Items from a dataset
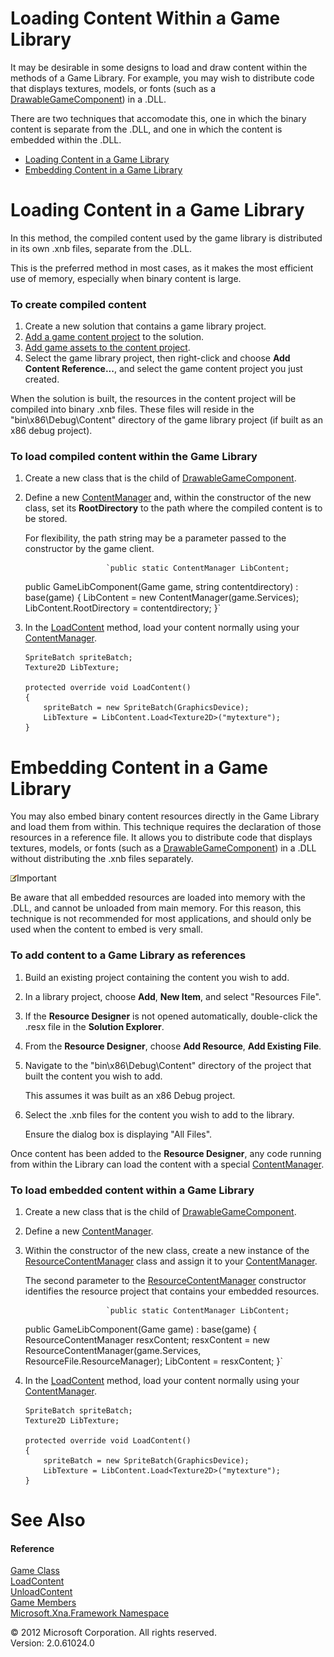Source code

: ﻿

# Loading Content Within a Game Library

It may be desirable in some designs to load and draw content within the methods of a Game Library. For example, you may wish to distribute code that displays textures, models, or fonts (such as a [DrawableGameComponent](T_Microsoft_Xna_Framework_DrawableGameComponent.md)) in a .DLL.

There are two techniques that accomodate this, one in which the binary content is separate from the .DLL, and one in which the content is embedded within the .DLL.

*   [Loading Content in a Game Library](#ID4EGB)
*   [Embedding Content in a Game Library](#ID4E4D)

# Loading Content in a Game Library

In this method, the compiled content used by the game library is distributed in its own .xnb files, separate from the .DLL.

This is the preferred method in most cases, as it makes the most efficient use of memory, especially when binary content is large.

### To create compiled content

1.  Create a new solution that contains a game library project.
2.  [Add a game content project](UsingXNA_GameContent_Add.md) to the solution.
3.  [Add game assets to the content project](UsingXNA_HowTo_AddAResource.md).
4.  Select the game library project, then right-click and choose **Add Content Reference...**, and select the game content project you just created.

When the solution is built, the resources in the content project will be compiled into binary .xnb files. These files will reside in the "bin\\x86\\Debug\\Content" directory of the game library project (if built as an x86 debug project).

### To load compiled content within the Game Library

1.  Create a new class that is the child of [DrawableGameComponent](T_Microsoft_Xna_Framework_DrawableGameComponent.md).
2.  Define a new [ContentManager](T_Microsoft_Xna_Framework_Content_ContentManager.md) and, within the constructor of the new class, set its **RootDirectory** to the path where the compiled content is to be stored.
    
    For flexibility, the path string may be a parameter passed to the constructor by the game client.
    
                          `public static ContentManager LibContent;
    
    public GameLibComponent(Game game, string contentdirectory) : base(game)
    {
        LibContent = new ContentManager(game.Services);
        LibContent.RootDirectory = contentdirectory;
    }`
                        
    
3.  In the [LoadContent](M_MXF_Game_LoadContent.md) method, load your content normally using your [ContentManager](T_Microsoft_Xna_Framework_Content_ContentManager.md).
    
    ```
    SpriteBatch spriteBatch;
    Texture2D LibTexture;
    
    protected override void LoadContent()
    {
        spriteBatch = new SpriteBatch(GraphicsDevice);
        LibTexture = LibContent.Load<Texture2D>("mytexture");
    }
    ```
    

# Embedding Content in a Game Library

You may also embed binary content resources directly in the Game Library and load them from within. This technique requires the declaration of those resources in a reference file. It allows you to distribute code that displays textures, models, or fonts (such as a [DrawableGameComponent](T_Microsoft_Xna_Framework_DrawableGameComponent.md)) in a .DLL without distributing the .xnb files separately.

![](note.gif)Important

Be aware that all embedded resources are loaded into memory with the .DLL, and cannot be unloaded from main memory. For this reason, this technique is not recommended for most applications, and should only be used when the content to embed is very small.

### To add content to a Game Library as references

1.  Build an existing project containing the content you wish to add.
2.  In a library project, choose **Add**, **New Item**, and select "Resources File".
3.  If the **Resource Designer** is not opened automatically, double-click the .resx file in the **Solution Explorer**.
4.  From the **Resource Designer**, choose **Add Resource**, **Add Existing File**.
5.  Navigate to the "bin\\x86\\Debug\\Content" directory of the project that built the content you wish to add.
    
    This assumes it was built as an x86 Debug project.
    
6.  Select the .xnb files for the content you wish to add to the library.
    
    Ensure the dialog box is displaying "All Files".
    

Once content has been added to the **Resource Designer**, any code running from within the Library can load the content with a special [ContentManager](T_Microsoft_Xna_Framework_Content_ContentManager.md).

### To load embedded content within a Game Library

1.  Create a new class that is the child of [DrawableGameComponent](T_Microsoft_Xna_Framework_DrawableGameComponent.md).
2.  Define a new [ContentManager](T_Microsoft_Xna_Framework_Content_ContentManager.md).
3.  Within the constructor of the new class, create a new instance of the [ResourceContentManager](T_Microsoft_Xna_Framework_Content_ResourceContentManager.md) class and assign it to your [ContentManager](T_Microsoft_Xna_Framework_Content_ContentManager.md).
    
    The second parameter to the [ResourceContentManager](T_Microsoft_Xna_Framework_Content_ResourceContentManager.md) constructor identifies the resource project that contains your embedded resources.
    
                          `public static ContentManager LibContent;
    
    public GameLibComponent(Game game)
        : base(game)
    {
        ResourceContentManager resxContent;
        resxContent = new ResourceContentManager(game.Services, ResourceFile.ResourceManager);
        LibContent = resxContent;
    }`
                        
    
4.  In the [LoadContent](M_MXF_Game_LoadContent.md) method, load your content normally using your [ContentManager](T_Microsoft_Xna_Framework_Content_ContentManager.md).
    
    ```
    SpriteBatch spriteBatch;
    Texture2D LibTexture;
    
    protected override void LoadContent()
    {
        spriteBatch = new SpriteBatch(GraphicsDevice);
        LibTexture = LibContent.Load<Texture2D>("mytexture");
    }
    ```
    

# See Also

#### Reference

[Game Class](T_Microsoft_Xna_Framework_Game.md)  
[LoadContent](M_MXF_Game_LoadContent.md)  
[UnloadContent](M_MXF_Game_UnloadContent.md)  
[Game Members](T_Microsoft_Xna_Framework_Game.md)  
[Microsoft.Xna.Framework Namespace](N_Microsoft_Xna_Framework.md)  

© 2012 Microsoft Corporation. All rights reserved.  
Version: 2.0.61024.0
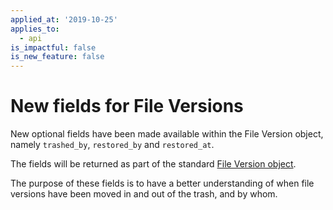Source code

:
 ```yaml
---
applied_at: '2019-10-25'
applies_to:
  - api
is_impactful: false
is_new_feature: false
---
```


# New fields for File Versions

New optional fields have been made available within the File Version object,
namely `trashed_by`, `restored_by` and `restored_at`.

The fields will be returned as part of the standard
[File Version object](endpoint://resources/file-version/).

The purpose of these fields is to have a better understanding of when file
versions have been moved in and out of the trash, and by whom.
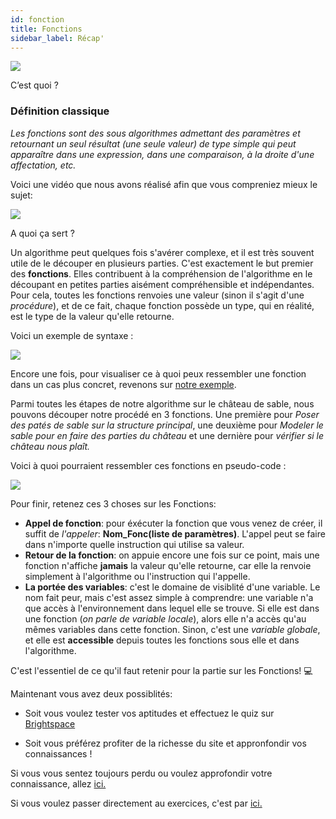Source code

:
 ```yaml
---
id: fonction
title: Fonctions
sidebar_label: Récap'
---
```


![](https://media.giphy.com/media/3oz8xtzQEbPSMVrKzm/giphy.gif)

C’est quoi ?

### Définition classique

_Les fonctions sont des sous algorithmes admettant des
paramètres et retournant un seul résultat (une seule valeur) de type simple qui peut apparaître dans une expression, dans une comparaison, à la droite d'une affectation, etc._

Voici une vidéo que nous avons réalisé afin que vous compreniez mieux le sujet:

[<img src="http://i3.ytimg.com/vi/4Cer8Eiu6wE/hqdefault.jpg">](https://www.youtube.com/watch?v=4Cer8Eiu6wE)

A quoi ça sert ?

Un algorithme peut quelques fois s'avérer complexe, et il est très souvent utile de le découper en plusieurs parties. C'est exactement le but premier des **fonctions**. Elles contribuent à la compréhension de l'algorithme en le découpant en petites parties aisément compréhensible et indépendantes. Pour cela, toutes les fonctions renvoies une valeur (sinon il s'agit d'une _procédure_), et de ce fait, chaque fonction possède un type, qui en réalité, est le type de la valeur qu'elle retourne.

Voici un exemple de syntaxe :

![](./assets/fonction_cours1.png)

Encore une fois, pour visualiser ce à quoi peux ressembler une fonction dans un cas plus concret, revenons sur [notre exemple](./algo.md).

Parmi toutes les étapes de notre algorithme sur le château de sable, nous pouvons découper notre procédé en 3 fonctions. Une première pour _Poser des patés de sable sur la structure principal_, une deuxième pour _Modeler le sable pour en faire des parties du château_ et une dernière pour _vérifier si le château nous plaît._

Voici à quoi pourraient ressembler ces fonctions en pseudo-code :

![](./assets/fonction_cours2.png)

Pour finir, retenez ces 3 choses sur les Fonctions:

- **Appel de fonction**: pour éxécuter la fonction que vous venez de créer, il suffit de _l'appeler_: **Nom_Fonc(liste de paramètres)**. L'appel peut se faire dans n'importe quelle instruction qui utilise sa valeur.
- **Retour de la fonction**: on appuie encore une fois sur ce point, mais une fonction n'affiche **jamais** la valeur qu'elle retourne, car elle la renvoie simplement à l'algorithme ou l'instruction qui l'appelle.
- **La portée des variables**: c'est le domaine de visiblité d'une variable. Le nom fait peur, mais c'est assez simple à comprendre: une variable n'a que accès à l'environnement dans lequel elle se trouve. Si elle est dans une fonction (_on parle de variable locale_), alors elle n'a accès qu'au mêmes variables dans cette fonction. Sinon, c'est une _variable globale_, et elle est **accessible** depuis toutes les fonctions sous elle et dans l'algorithme.

C'est l'essentiel de ce qu'il faut retenir pour la partie sur les Fonctions! 💻

Maintenant vous avez deux possiblités:

- Soit vous voulez tester vos aptitudes et effectuez le quiz sur [Brightspace](https://testdevinci.brightspace.com/d2l/le/content/15827/fullscreen/25101/ViewLocation?title=Quiz+5+-+Fonctions&location=%2fd2l%2flms%2fquizzing%2fuser%2fquiz_summary.d2l%3fqi%3d842%26ou%3d15827%26cfql%3d1%26isprv%3d1%26dnb%3d1)

- Soit vous préférez profiter de la richesse du site et appronfondir vos connaissances !

Si vous vous sentez toujours perdu ou voulez approfondir votre connaissance, allez [ici.](./fonction_ressources.md)

Si vous voulez passer directement au exercices, c'est par [ici.](./fonction_exercices.md)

### EXERCISE REQUIREMENTS
Each line from the start of the entries to the line holding "the content project](UsingXNA_HowTo_AddAResource.md)." is to be given again exactly, both ends included, and each picture is to be left out.

### SOLUTION
Source code

: ﻿

# Loading Content Within a Game Library

It may be desirable in some designs to load and draw content within the methods of a Game Library. For example, you may wish to distribute code that displays textures, models, or fonts (such as a [DrawableGameComponent](T_Microsoft_Xna_Framework_DrawableGameComponent.md)) in a .DLL.

There are two techniques that accomodate this, one in which the binary content is separate from the .DLL, and one in which the content is embedded within the .DLL.

*   [Loading Content in a Game Library](#ID4EGB)
*   [Embedding Content in a Game Library](#ID4E4D)

# Loading Content in a Game Library

In this method, the compiled content used by the game library is distributed in its own .xnb files, separate from the .DLL.

This is the preferred method in most cases, as it makes the most efficient use of memory, especially when binary content is large.

### To create compiled content

1.  Create a new solution that contains a game library project.
2.  [Add a game content project](UsingXNA_GameContent_Add.md) to the solution.
3.  [Add game assets to the content project](UsingXNA_HowTo_AddAResource.md).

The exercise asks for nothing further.